At the same time the housing co-operative was planning
their house-building activities, the social reformer and peer, the 7th Earl of
Shaftesbury was pushing legislation through parliament to improve the living
and employment conditions of working people and was sponsoring philanthropic
efforts to provide schooling for their children. Under Shaftesbury's
guardianship new so-called Ragged Schools were established providing free
education in 1844. In 1872 Lord Shaftesbury, as president of the Ragged School
Union, laid the foundation-stone of buildings at the estate, thus giving it it's
name.
The street plan and house designs were by the Dwellings
Company's architect and surveyor, Robert Austin, formerly a carpenter with the
company. However, financial difficulties, caused by poor accounting, led to
replacement of the directors of the company and a change of approach during the
construction of the estate. The initial idea was to build small housing
projects for sale, the profits of which would be invested in larger estates of
affordable rented housing. Rents and lease prices were raised, excluding many
lower paid workers who were originally intended to benefit, and the planned
area of open space - Brassey Square in the centre of the estate- was built
over.
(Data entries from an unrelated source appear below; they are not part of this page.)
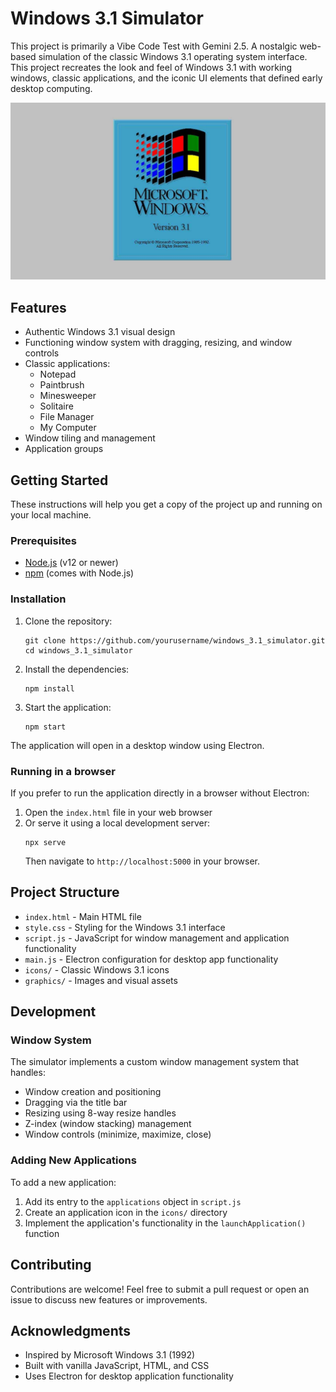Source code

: # Windows 3.1 Simulator

This project is primarily a Vibe Code Test with Gemini 2.5.
A nostalgic web-based simulation of the classic Windows 3.1 operating system interface. This project recreates the look and feel of Windows 3.1 with working windows, classic applications, and the iconic UI elements that defined early desktop computing.

![Windows 3.1 Simulator Screenshot](graphics/win31_start.png)

## Features

- Authentic Windows 3.1 visual design
- Functioning window system with dragging, resizing, and window controls
- Classic applications:
  - Notepad
  - Paintbrush
  - Minesweeper
  - Solitaire
  - File Manager
  - My Computer
- Window tiling and management
- Application groups

## Getting Started

These instructions will help you get a copy of the project up and running on your local machine.

### Prerequisites

- [Node.js](https://nodejs.org/) (v12 or newer)
- [npm](https://www.npmjs.com/) (comes with Node.js)

### Installation

1. Clone the repository:
   ```
   git clone https://github.com/yourusername/windows_3.1_simulator.git
   cd windows_3.1_simulator
   ```

2. Install the dependencies:
   ```
   npm install
   ```

3. Start the application:
   ```
   npm start
   ```

The application will open in a desktop window using Electron.

### Running in a browser

If you prefer to run the application directly in a browser without Electron:

1. Open the `index.html` file in your web browser
2. Or serve it using a local development server:
   ```
   npx serve
   ```
   Then navigate to `http://localhost:5000` in your browser.

## Project Structure

- `index.html` - Main HTML file
- `style.css` - Styling for the Windows 3.1 interface
- `script.js` - JavaScript for window management and application functionality
- `main.js` - Electron configuration for desktop app functionality
- `icons/` - Classic Windows 3.1 icons
- `graphics/` - Images and visual assets

## Development

### Window System

The simulator implements a custom window management system that handles:
- Window creation and positioning
- Dragging via the title bar
- Resizing using 8-way resize handles
- Z-index (window stacking) management
- Window controls (minimize, maximize, close)

### Adding New Applications

To add a new application:

1. Add its entry to the `applications` object in `script.js`
2. Create an application icon in the `icons/` directory
3. Implement the application's functionality in the `launchApplication()` function

## Contributing

Contributions are welcome! Feel free to submit a pull request or open an issue to discuss new features or improvements.



## Acknowledgments

- Inspired by Microsoft Windows 3.1 (1992)
- Built with vanilla JavaScript, HTML, and CSS
- Uses Electron for desktop application functionality
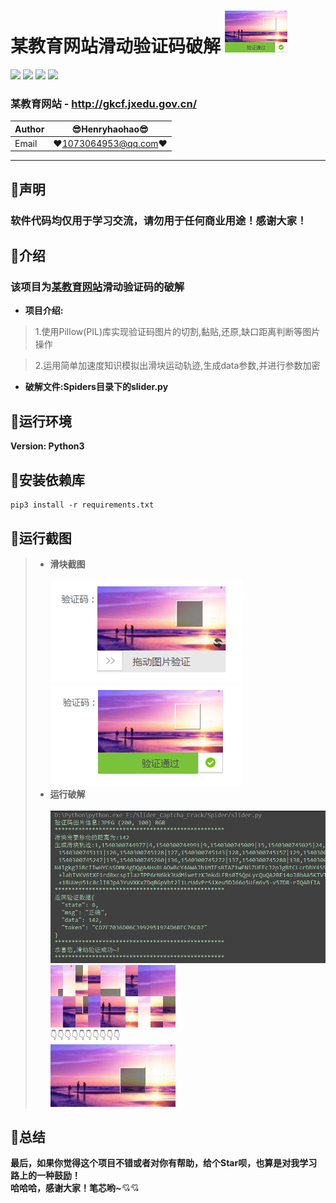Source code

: 某教育网站滑动验证码破解 ![enter image description here](Pic/logo.png)
===========================
![](https://img.shields.io/badge/Python-3.6.3-green.svg) ![](https://img.shields.io/badge/requests-2.18.4-green.svg) ![](https://img.shields.io/badge/PyExecJS-1.5.1-green.svg) ![](https://img.shields.io/badge/Pillow-5.3.0-green.svg)
### 某教育网站 - http://gkcf.jxedu.gov.cn/
|Author|:sunglasses:Henryhaohao:sunglasses:|
|---|---
|Email|:hearts:1073064953@qq.com:hearts:

    
****
## :dolphin:声明
### 软件代码均仅用于学习交流，请勿用于任何商业用途！感谢大家！
## :dolphin:介绍
### 该项目为[某教育网站](http://gkcf.jxedu.gov.cn/)滑动验证码的破解
- **项目介绍:**
> 1.使用Pillow(PIL)库实现验证码图片的切割,黏贴,还原,缺口距离判断等图片操作<br>

> 2.运用简单加速度知识模拟出滑块运动轨迹,生成data参数,并进行参数加密
- **破解文件:Spiders目录下的slider.py**
## :dolphin:运行环境
**Version: Python3**
## :dolphin:安装依赖库
```
pip3 install -r requirements.txt
```
## :dolphin:运行截图
> - **滑块截图**<br><br>
![enter image description here](Pic/captcha_1.png)
![enter image description here](Pic/captcha_2.png)
> - **运行破解**<br><br>
![enter image description here](Pic/run.png)<br>
![enter image description here](Pic/img_normal.jpg)<br>
:point_down::point_down::point_down::point_down::point_down::point_down::point_down::point_down::point_down::point_down:<br>
![enter image description here](Pic/img.jpg)
## :dolphin:**总结**
 **最后，如果你觉得这个项目不错或者对你有帮助，给个Star呗，也算是对我学习路上的一种鼓励！<br>
 哈哈哈，感谢大家！笔芯哟~**:cupid::cupid:



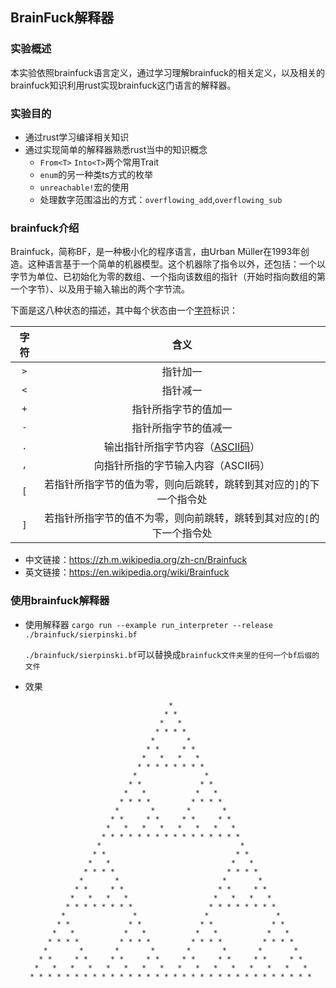 ## BrainFuck解释器

### 实验概述

本实验依照brainfuck语言定义，通过学习理解brainfuck的相关定义，以及相关的brainfuck知识利用rust实现brainfuck这门语言的解释器。

### 实验目的

- 通过rust学习编译相关知识
- 通过实现简单的解释器熟悉rust当中的知识概念
  - `From<T>` `Into<T>`两个常用Trait
  - `enum`的另一种类ts方式的枚举
  - `unreachable!`宏的使用
  - 处理数字范围溢出的方式：`overflowing_add`,`overflowing_sub`

### brainfuck介绍

Brainfuck，简称BF，是一种极小化的程序语言，由Urban Müller在1993年创造。这种语言基于一个简单的机器模型。这个机器除了指令以外，还包括：一个以字节为单位、已初始化为零的数组、一个指向该数组的指针（开始时指向数组的第一个字节）、以及用于输入输出的两个字节流。

下面是这八种状态的描述，其中每个状态由一个[字符](https://zh.m.wikipedia.org/wiki/字符)标识：

| 字符 |                             含义                             |
| :--: | :----------------------------------------------------------: |
| `>`  |                           指针加一                           |
| `<`  |                           指针减一                           |
| `+`  |                     指针所指字节的值加一                     |
| `-`  |                     指针所指字节的值减一                     |
| `.`  | 输出指针所指字节内容（[ASCII码](https://zh.m.wikipedia.org/wiki/ASCII码)） |
| `,`  |             向指针所指的字节输入内容（ASCII码）              |
| `[`  | 若指针所指字节的值为零，则向后跳转，跳转到其对应的`]`的下一个指令处 |
| `]`  | 若指针所指字节的值不为零，则向前跳转，跳转到其对应的`[`的下一个指令处 |

- 中文链接：https://zh.m.wikipedia.org/zh-cn/Brainfuck
- 英文链接：https://en.wikipedia.org/wiki/Brainfuck
### 使用brainfuck解释器

- 使用解释器
  `cargo run --example run_interpreter --release  ./brainfuck/sierpinski.bf`

  `./brainfuck/sierpinski.bf`可以替换成`brainfuck文件夹里的任何一个bf后缀的文件`
  
- 效果
  ```shell
                                  *
                                 * *
                                *   *
                               * * * *
                              *       *
                             * *     * *
                            *   *   *   *
                           * * * * * * * *
                          *               *
                         * *             * *
                        *   *           *   *
                       * * * *         * * * *
                      *       *       *       *
                     * *     * *     * *     * *
                    *   *   *   *   *   *   *   *
                   * * * * * * * * * * * * * * * *
                  *                               *
                 * *                             * *
                *   *                           *   *
               * * * *                         * * * *
              *       *                       *       *
             * *     * *                     * *     * *
            *   *   *   *                   *   *   *   *
           * * * * * * * *                 * * * * * * * *
          *               *               *               *
         * *             * *             * *             * *
        *   *           *   *           *   *           *   *
       * * * *         * * * *         * * * *         * * * *
      *       *       *       *       *       *       *       *
     * *     * *     * *     * *     * *     * *     * *     * *
    *   *   *   *   *   *   *   *   *   *   *   *   *   *   *   *
   * * * * * * * * * * * * * * * * * * * * * * * * * * * * * * * *
  ```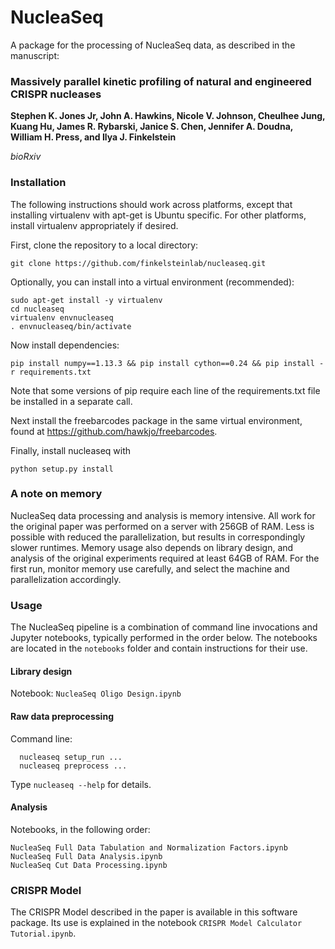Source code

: # NucleaSeq

A package for the processing of NucleaSeq data, as described in the manuscript:

### Massively parallel kinetic profiling of natural and engineered CRISPR nucleases

**Stephen K. Jones Jr, John A. Hawkins, Nicole V. Johnson, Cheulhee Jung, Kuang Hu, James R. Rybarski, Janice S. Chen, Jennifer A. Doudna, William H. Press, and Ilya J. Finkelstein**

*bioRxiv* 

### Installation

The following instructions should work across platforms, except that installing virtualenv with apt-get is Ubuntu specific. For other platforms, install virtualenv appropriately if desired.

First, clone the repository to a local directory:

```
git clone https://github.com/finkelsteinlab/nucleaseq.git
```

Optionally, you can install into a virtual environment (recommended):

```
sudo apt-get install -y virtualenv
cd nucleaseq
virtualenv envnucleaseq
. envnucleaseq/bin/activate
```

Now install dependencies:

```
pip install numpy==1.13.3 && pip install cython==0.24 && pip install -r requirements.txt
```

Note that some versions of pip require each line of the requirements.txt file be installed in a
separate call.

Next install the freebarcodes package in the same virtual environment, found at https://github.com/hawkjo/freebarcodes.

Finally, install nucleaseq with

```
python setup.py install
```

### A note on memory

NucleaSeq data processing and analysis is memory intensive. All work for the original paper was
performed on a server with 256GB of RAM. Less is possible with reduced the parallelization, but
results in correspondingly slower runtimes. Memory usage also depends on library design, and
analysis of the original experiments required at least 64GB of RAM. For the first run, monitor
memory use carefully, and select the machine and parallelization accordingly.

### Usage

The NucleaSeq pipeline is a combination of command line invocations and Jupyter notebooks,
typically performed in the order below. The notebooks are located in the `notebooks` folder and
contain instructions for their use.

#### Library design
Notebook: `NucleaSeq Oligo Design.ipynb`

#### Raw data preprocessing
Command line:
```
  nucleaseq setup_run ...
  nucleaseq preprocess ...
```
Type `nucleaseq --help` for details.

#### Analysis
Notebooks, in the following order:
```
NucleaSeq Full Data Tabulation and Normalization Factors.ipynb
NucleaSeq Full Data Analysis.ipynb
NucleaSeq Cut Data Processing.ipynb
```

### CRISPR Model

The CRISPR Model described in the paper is available in this software package. Its use is explained
in the notebook `CRISPR Model Calculator Tutorial.ipynb`.
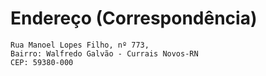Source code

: # Endereço (Correspondência)

```
Rua Manoel Lopes Filho, nº 773,
Bairro: Walfredo Galvão - Currais Novos-RN
CEP: 59380-000
```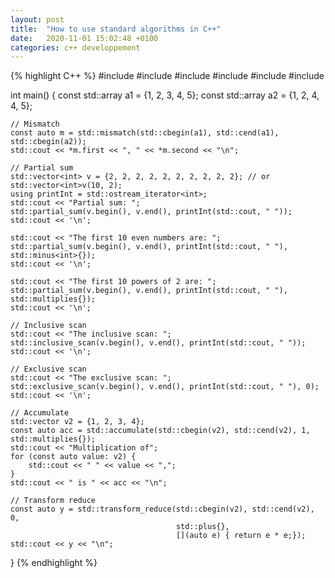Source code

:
 ```yaml
---
layout: post
title:  "How to use standard algorithms in C++"
date:   2020-11-01 15:02:48 +0100
categories: c++ developpement
---
```


{% highlight C++ %}
#include <algorithm>
#include <functional>
#include <iostream>
#include <iterator>
#include <numeric>
#include <vector>

int main() {
    const std::array a1 = {1, 2, 3, 4, 5};
    const std::array a2 = {1, 2, 4, 4, 5};

    // Mismatch
    const auto m = std::mismatch(std::cbegin(a1), std::cend(a1), std::cbegin(a2)); 
    std::cout << *m.first << ", " << *m.second << "\n";

    // Partial sum
    std::vector<int> v = {2, 2, 2, 2, 2, 2, 2, 2, 2, 2}; // or std::vector<int>v(10, 2);
    using printInt = std::ostream_iterator<int>;
    std::cout << "Partial sum: ";
    std::partial_sum(v.begin(), v.end(), printInt(std::cout, " "));
    std::cout << '\n';

    std::cout << "The first 10 even numbers are: ";
    std::partial_sum(v.begin(), v.end(), printInt(std::cout, " "), std::minus<int>{});
    std::cout << '\n';

    std::cout << "The first 10 powers of 2 are: ";
    std::partial_sum(v.begin(), v.end(), printInt(std::cout, " "), std::multiplies{});
    std::cout << '\n';

    // Inclusive scan
    std::cout << "The inclusive scan: ";
    std::inclusive_scan(v.begin(), v.end(), printInt(std::cout, " "));
    std::cout << '\n';

    // Exclusive scan
    std::cout << "The exclusive scan: ";
    std::exclusive_scan(v.begin(), v.end(), printInt(std::cout, " "), 0);
    std::cout << '\n';

    // Accumulate
    std::vector v2 = {1, 2, 3, 4};
    const auto acc = std::accumulate(std::cbegin(v2), std::cend(v2), 1, std::multiplies{});
    std::cout << "Multiplication of";
    for (const auto value: v2) {
        std::cout << " " << value << ",";
    }
    std::cout << " is " << acc << "\n";

    // Transform reduce
    const auto y = std::transform_reduce(std::cbegin(v2), std::cend(v2), 0,
                                         std::plus{},
                                         [](auto e) { return e * e;});
    std::cout << y << "\n";
}
{% endhighlight %}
Greenery was thus limited to the small back garden and the small fruit
trees lining the streets.
The estate is located behind Lavender Hill (L). The streets are laid out
on a grid pattern of long parallel streets with shorter cross streets. At the
centre a large public garden (green outline) was planned on Brassey Square (B),
but this was built over. It is here that we find the primary school (PS), a
large former hostel (H), a block of flats (F) and a block of shops with
apartments (S). A former Victorian secondary school (SS) is located just
outside the estate.
The estate was built between 1873 and 1877 along a
grid of wide tree-lined streets and comprises about 1.200 two-storey houses
with gardens. The houses of the Shaftesbury Park Estate are of four basic types
or classes distinguished by the number of rooms. Only the highest class
originally had bathrooms. The street elevations are varied slightly to avoid
monotony, creating generally attractive street frontages in a gothic revival
style so typical of the Victorian Era.
The buildings are consistently of stock brick with red
brick dressings and pitched slate roofs, which with the common architectural
style, gives the estate a strong sense of identity and distinctiveness. The
grid layout, with streets of varying lengths but always straight (except
Eversleigh Road, which is aligned with the railway embankment), allows for easy
movement throughout the estate. There is a sense of formality in the townscape
arising from the grid layout and the repetition in the building frontages.
At present the Peabody Trust owns most of the estate,
but many homes are already privately owned, and the number keeps rising as the
Trust gradually releases more units for sale.